#### Task directions
Find the line containing "Hadmid Cheriet –" in the entries below. Restate it and each line after it, word for word, up to and including the line containing "Parhé Marconi. Ifuk".

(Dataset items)
=-=-=-=-=
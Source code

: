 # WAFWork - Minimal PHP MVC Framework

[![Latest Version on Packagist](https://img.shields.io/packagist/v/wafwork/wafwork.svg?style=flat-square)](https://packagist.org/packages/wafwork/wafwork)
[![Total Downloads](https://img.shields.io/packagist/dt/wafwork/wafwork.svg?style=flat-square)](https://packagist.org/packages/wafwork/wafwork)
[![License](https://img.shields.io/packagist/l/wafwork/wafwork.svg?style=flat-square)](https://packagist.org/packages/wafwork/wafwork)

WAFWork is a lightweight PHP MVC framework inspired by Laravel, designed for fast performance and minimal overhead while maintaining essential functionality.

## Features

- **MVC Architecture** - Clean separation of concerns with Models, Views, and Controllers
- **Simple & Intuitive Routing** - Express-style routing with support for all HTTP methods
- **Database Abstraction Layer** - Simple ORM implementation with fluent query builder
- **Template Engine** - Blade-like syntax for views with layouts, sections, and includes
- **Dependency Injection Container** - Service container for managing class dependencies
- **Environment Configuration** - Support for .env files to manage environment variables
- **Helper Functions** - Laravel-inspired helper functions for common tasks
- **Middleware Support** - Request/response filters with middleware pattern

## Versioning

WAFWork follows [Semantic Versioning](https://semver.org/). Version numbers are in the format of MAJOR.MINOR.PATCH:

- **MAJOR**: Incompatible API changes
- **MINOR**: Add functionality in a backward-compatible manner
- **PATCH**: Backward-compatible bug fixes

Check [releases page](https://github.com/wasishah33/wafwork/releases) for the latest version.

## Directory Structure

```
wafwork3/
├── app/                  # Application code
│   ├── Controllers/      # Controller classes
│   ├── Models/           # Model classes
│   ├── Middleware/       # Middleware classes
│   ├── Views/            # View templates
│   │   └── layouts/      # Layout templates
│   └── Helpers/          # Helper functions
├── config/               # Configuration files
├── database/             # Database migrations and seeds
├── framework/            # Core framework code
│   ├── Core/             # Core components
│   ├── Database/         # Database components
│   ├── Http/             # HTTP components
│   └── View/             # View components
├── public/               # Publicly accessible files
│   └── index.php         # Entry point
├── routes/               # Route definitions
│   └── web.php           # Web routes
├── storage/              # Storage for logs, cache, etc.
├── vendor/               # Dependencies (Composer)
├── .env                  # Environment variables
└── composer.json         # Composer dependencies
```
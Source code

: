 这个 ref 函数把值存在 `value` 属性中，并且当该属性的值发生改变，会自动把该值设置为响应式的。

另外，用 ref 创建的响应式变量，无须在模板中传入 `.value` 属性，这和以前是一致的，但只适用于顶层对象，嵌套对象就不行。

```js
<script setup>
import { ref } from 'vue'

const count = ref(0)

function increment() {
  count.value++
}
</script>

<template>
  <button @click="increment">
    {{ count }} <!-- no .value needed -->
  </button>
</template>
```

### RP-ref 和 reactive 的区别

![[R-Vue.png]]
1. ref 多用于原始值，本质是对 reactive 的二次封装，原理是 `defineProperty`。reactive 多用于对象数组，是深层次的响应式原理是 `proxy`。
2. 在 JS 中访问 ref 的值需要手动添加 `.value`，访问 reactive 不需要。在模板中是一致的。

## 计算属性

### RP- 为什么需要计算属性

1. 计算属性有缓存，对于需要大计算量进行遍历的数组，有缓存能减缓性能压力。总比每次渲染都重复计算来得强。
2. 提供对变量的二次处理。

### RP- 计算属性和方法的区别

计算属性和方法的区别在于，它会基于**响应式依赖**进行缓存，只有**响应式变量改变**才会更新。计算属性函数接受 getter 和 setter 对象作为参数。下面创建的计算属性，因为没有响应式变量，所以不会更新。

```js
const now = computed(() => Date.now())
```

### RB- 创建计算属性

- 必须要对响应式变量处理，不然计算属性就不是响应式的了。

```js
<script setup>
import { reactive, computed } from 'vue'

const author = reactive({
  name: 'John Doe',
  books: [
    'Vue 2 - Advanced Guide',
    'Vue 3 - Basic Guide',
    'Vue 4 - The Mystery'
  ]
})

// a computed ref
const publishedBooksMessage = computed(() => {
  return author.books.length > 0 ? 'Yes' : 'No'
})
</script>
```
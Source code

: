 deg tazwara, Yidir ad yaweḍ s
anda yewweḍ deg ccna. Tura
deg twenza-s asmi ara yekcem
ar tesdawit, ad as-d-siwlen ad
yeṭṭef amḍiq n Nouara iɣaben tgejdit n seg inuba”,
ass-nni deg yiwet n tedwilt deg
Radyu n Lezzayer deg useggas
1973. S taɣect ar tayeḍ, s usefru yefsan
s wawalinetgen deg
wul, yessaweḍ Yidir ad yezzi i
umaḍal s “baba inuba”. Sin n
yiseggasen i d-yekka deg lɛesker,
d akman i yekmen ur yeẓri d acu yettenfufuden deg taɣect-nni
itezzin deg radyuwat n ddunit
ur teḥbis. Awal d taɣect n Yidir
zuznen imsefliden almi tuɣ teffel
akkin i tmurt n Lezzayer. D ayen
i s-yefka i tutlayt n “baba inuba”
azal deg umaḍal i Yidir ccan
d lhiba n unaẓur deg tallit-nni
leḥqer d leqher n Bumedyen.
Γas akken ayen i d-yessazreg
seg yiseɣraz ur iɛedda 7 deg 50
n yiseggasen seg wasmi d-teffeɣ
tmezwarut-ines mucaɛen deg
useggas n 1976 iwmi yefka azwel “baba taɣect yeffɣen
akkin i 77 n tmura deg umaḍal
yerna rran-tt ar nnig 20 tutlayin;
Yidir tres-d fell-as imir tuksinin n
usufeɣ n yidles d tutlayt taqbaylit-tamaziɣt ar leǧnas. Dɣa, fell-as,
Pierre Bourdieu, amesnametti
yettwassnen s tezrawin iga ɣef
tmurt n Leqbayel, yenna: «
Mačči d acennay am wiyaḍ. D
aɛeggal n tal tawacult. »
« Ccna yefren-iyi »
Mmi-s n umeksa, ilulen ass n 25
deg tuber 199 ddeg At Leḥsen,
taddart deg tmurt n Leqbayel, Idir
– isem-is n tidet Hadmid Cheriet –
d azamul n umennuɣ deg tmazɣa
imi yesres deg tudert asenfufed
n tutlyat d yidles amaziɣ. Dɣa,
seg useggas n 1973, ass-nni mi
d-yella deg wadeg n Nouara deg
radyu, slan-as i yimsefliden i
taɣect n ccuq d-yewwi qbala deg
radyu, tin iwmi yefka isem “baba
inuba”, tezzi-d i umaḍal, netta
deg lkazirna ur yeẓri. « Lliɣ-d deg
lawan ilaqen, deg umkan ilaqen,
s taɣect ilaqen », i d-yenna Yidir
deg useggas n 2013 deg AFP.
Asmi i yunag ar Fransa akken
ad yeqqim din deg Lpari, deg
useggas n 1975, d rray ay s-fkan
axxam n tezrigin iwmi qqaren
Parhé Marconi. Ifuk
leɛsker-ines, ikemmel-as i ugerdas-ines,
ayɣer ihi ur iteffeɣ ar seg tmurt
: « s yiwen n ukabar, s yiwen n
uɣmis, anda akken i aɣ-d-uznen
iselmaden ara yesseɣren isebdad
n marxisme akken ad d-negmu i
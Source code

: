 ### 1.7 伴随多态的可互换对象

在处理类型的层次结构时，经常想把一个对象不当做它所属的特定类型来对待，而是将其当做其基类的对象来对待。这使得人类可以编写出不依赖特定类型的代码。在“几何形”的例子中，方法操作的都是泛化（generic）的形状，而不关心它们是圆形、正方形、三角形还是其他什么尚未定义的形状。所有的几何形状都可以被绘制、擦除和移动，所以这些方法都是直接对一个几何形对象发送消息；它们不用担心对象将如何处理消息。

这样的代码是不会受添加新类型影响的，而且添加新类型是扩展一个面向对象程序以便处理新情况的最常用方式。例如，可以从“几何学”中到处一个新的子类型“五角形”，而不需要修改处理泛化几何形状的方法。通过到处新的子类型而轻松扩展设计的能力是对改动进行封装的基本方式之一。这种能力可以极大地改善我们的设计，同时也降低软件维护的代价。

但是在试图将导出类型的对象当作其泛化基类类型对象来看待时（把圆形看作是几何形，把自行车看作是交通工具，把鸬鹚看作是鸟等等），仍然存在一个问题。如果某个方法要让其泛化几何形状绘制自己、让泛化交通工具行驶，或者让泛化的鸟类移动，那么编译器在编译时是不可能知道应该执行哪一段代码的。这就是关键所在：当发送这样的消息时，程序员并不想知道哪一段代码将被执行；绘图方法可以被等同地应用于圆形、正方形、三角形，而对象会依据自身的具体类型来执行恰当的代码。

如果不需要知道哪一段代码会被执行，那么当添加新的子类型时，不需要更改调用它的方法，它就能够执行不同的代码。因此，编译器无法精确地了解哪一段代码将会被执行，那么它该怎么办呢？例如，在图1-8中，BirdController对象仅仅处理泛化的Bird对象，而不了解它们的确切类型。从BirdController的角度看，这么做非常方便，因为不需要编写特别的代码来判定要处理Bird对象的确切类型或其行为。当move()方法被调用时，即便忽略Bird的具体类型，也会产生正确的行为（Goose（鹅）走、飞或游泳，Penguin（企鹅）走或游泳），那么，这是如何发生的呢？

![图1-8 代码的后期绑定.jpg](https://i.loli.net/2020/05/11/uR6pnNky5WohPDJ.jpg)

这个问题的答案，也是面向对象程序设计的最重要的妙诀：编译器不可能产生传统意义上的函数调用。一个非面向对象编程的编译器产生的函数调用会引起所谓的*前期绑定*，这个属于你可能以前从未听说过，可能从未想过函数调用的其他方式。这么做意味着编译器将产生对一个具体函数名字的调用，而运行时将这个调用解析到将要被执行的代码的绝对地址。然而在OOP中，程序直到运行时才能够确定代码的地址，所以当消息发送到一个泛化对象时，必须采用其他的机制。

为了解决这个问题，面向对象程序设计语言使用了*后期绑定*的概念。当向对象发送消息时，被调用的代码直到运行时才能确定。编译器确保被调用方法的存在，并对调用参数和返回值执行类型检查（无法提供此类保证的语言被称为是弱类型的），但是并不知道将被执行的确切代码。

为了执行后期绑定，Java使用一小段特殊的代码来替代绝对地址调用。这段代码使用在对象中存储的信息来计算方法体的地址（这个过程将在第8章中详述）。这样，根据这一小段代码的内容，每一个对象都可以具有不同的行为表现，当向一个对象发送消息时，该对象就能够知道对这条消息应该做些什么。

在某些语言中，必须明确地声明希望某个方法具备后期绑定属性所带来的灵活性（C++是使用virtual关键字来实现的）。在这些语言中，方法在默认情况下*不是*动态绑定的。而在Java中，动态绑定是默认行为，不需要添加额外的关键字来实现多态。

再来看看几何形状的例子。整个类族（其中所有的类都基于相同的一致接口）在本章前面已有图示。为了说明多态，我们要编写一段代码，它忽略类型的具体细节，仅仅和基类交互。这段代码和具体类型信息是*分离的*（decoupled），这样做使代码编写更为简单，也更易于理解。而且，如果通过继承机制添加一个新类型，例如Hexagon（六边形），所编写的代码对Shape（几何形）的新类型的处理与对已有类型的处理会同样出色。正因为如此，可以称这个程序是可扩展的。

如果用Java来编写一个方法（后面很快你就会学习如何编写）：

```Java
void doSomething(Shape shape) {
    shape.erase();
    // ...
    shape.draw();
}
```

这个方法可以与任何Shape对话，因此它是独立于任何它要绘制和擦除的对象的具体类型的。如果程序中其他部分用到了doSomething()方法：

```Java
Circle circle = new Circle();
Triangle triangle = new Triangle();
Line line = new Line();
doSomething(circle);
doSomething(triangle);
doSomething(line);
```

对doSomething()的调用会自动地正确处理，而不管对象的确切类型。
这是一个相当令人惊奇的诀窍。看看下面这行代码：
=-=-=-=-=
#### Expected answer
– isem-is n tidet Hadmid Cheriet –
d azamul n umennuɣ deg tmazɣa
imi yesres deg tudert asenfufed
n tutlyat d yidles amaziɣ. Dɣa,
seg useggas n 1973, ass-nni mi
d-yella deg wadeg n Nouara deg
radyu, slan-as i yimsefliden i
taɣect n ccuq d-yewwi qbala deg
radyu, tin iwmi yefka isem “baba
inuba”, tezzi-d i umaḍal, netta
deg lkazirna ur yeẓri. « Lliɣ-d deg
lawan ilaqen, deg umkan ilaqen,
s taɣect ilaqen », i d-yenna Yidir
deg useggas n 2013 deg AFP.
Asmi i yunag ar Fransa akken
ad yeqqim din deg Lpari, deg
useggas n 1975, d rray ay s-fkan
axxam n tezrigin iwmi qqaren
Parhé Marconi. Ifuk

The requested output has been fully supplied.